Monday, June 2, 2008

Young Evos Move away from Politics

From yesterday's NYT:

They say they are tired of the culture wars. They say they do not want the test of their faith to be the fight against gay rights. They say they want to broaden the traditional evangelical anti-abortion agenda to include care for the poor, the environment, immigrants and people with H.I.V., according to experts on younger evangelicals and the young people themselves.

“Evangelicalism is becoming somewhat less coherent as a movement or as an identity,” said Christian Smith, a sociology professor at the University of Notre Dame. “Younger people don’t even want the label anymore. They don’t believe the main goal of the church is to be political.”

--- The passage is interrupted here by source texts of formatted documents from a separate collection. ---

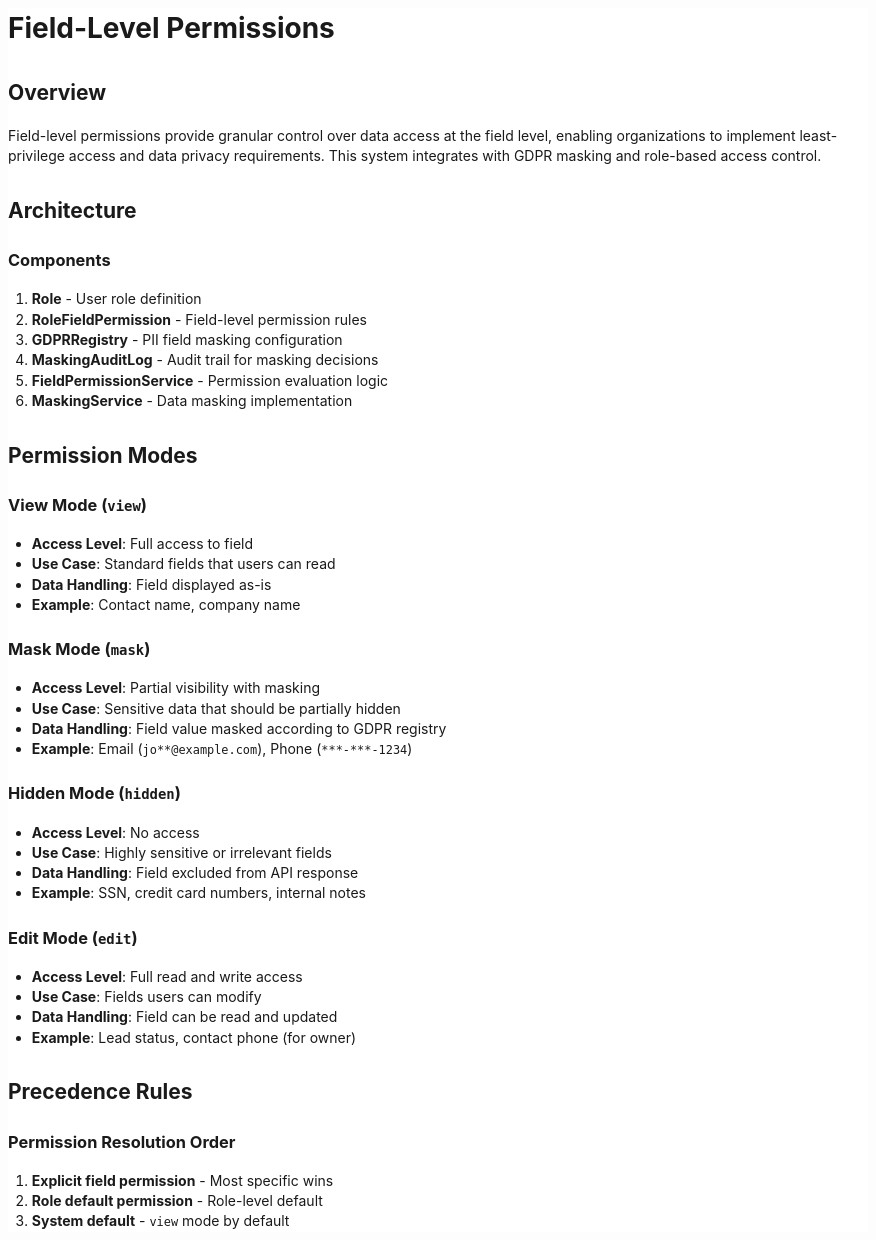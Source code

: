 # Field-Level Permissions

## Overview
Field-level permissions provide granular control over data access at the field level, enabling organizations to implement least-privilege access and data privacy requirements. This system integrates with GDPR masking and role-based access control.

## Architecture

### Components
1. **Role** - User role definition
2. **RoleFieldPermission** - Field-level permission rules
3. **GDPRRegistry** - PII field masking configuration
4. **MaskingAuditLog** - Audit trail for masking decisions
5. **FieldPermissionService** - Permission evaluation logic
6. **MaskingService** - Data masking implementation

## Permission Modes

### View Mode (`view`)
- **Access Level**: Full access to field
- **Use Case**: Standard fields that users can read
- **Data Handling**: Field displayed as-is
- **Example**: Contact name, company name

### Mask Mode (`mask`)
- **Access Level**: Partial visibility with masking
- **Use Case**: Sensitive data that should be partially hidden
- **Data Handling**: Field value masked according to GDPR registry
- **Example**: Email (`jo**@example.com`), Phone (`***-***-1234`)

### Hidden Mode (`hidden`)
- **Access Level**: No access
- **Use Case**: Highly sensitive or irrelevant fields
- **Data Handling**: Field excluded from API response
- **Example**: SSN, credit card numbers, internal notes

### Edit Mode (`edit`)
- **Access Level**: Full read and write access
- **Use Case**: Fields users can modify
- **Data Handling**: Field can be read and updated
- **Example**: Lead status, contact phone (for owner)

## Precedence Rules

### Permission Resolution Order
1. **Explicit field permission** - Most specific wins
2. **Role default permission** - Role-level default
3. **System default** - `view` mode by default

This resonates with me. I've found my own spirituality to be distinctly apolitical. Possibly, this is a direct reaction to the tactics of the evangelical right; the less I am like them, the better. Quite a Christian attitude, right? In any case, I think this bodes well for the work of the gospel. I can't see anything in the New Testament that that says the mission of the Church is to engage in the politics of the day. I see a lot about feeding the hungry, housing the homeless, visiting prisoners, and making disciples. I do think there is somewhat of a tension today about politics and religion, and that may be a distinctively American phenomenon, given the First Amendment's inherent (to my mind) dichotomy between the Free Exercise and Establishment clauses. as I read the NT and the Fathers, I see a lot of distrust of government in general. Pray for them, (see I Timothy) but mostly so they'll not bother you. It wasn't until the Edict of Milan that Christianity didn't have to worry about government. Here ins 2008, as we all struggle to see what it means to be Christian in a post-Christian world, perhaps we can see the rise of the Evangelical Right in the 1980s as the last gasp of Christendom in America.

Read the entire article here.

RFSJ

3 comments:

the Reverend boy said...

I read that myself yesterday (while at an outdoor cafe on the piers in Hell's Kitchen!) and thought much the same .. more channeling perhaps?

RFSJ said...

Perhaps great minds think alike, RB!

Troglodyteus said...

There are none more intelligent
than those that agree
with me.

This came to me in my subterranean retreat in, a place far worse than Hell’s Kitchen, Flyover Country. The only things to be said of my base existence is that at least I do not live in that Hoosier hotbed of liberal Catholicism (RC, of course), The University of Notre Dame du Lac.

Do you really think that those who have chosen to exercise their constitutional rights will now become political couch potatoes? The next thing you’ll tell me is that you now have a subscription to The South Bend Tribune.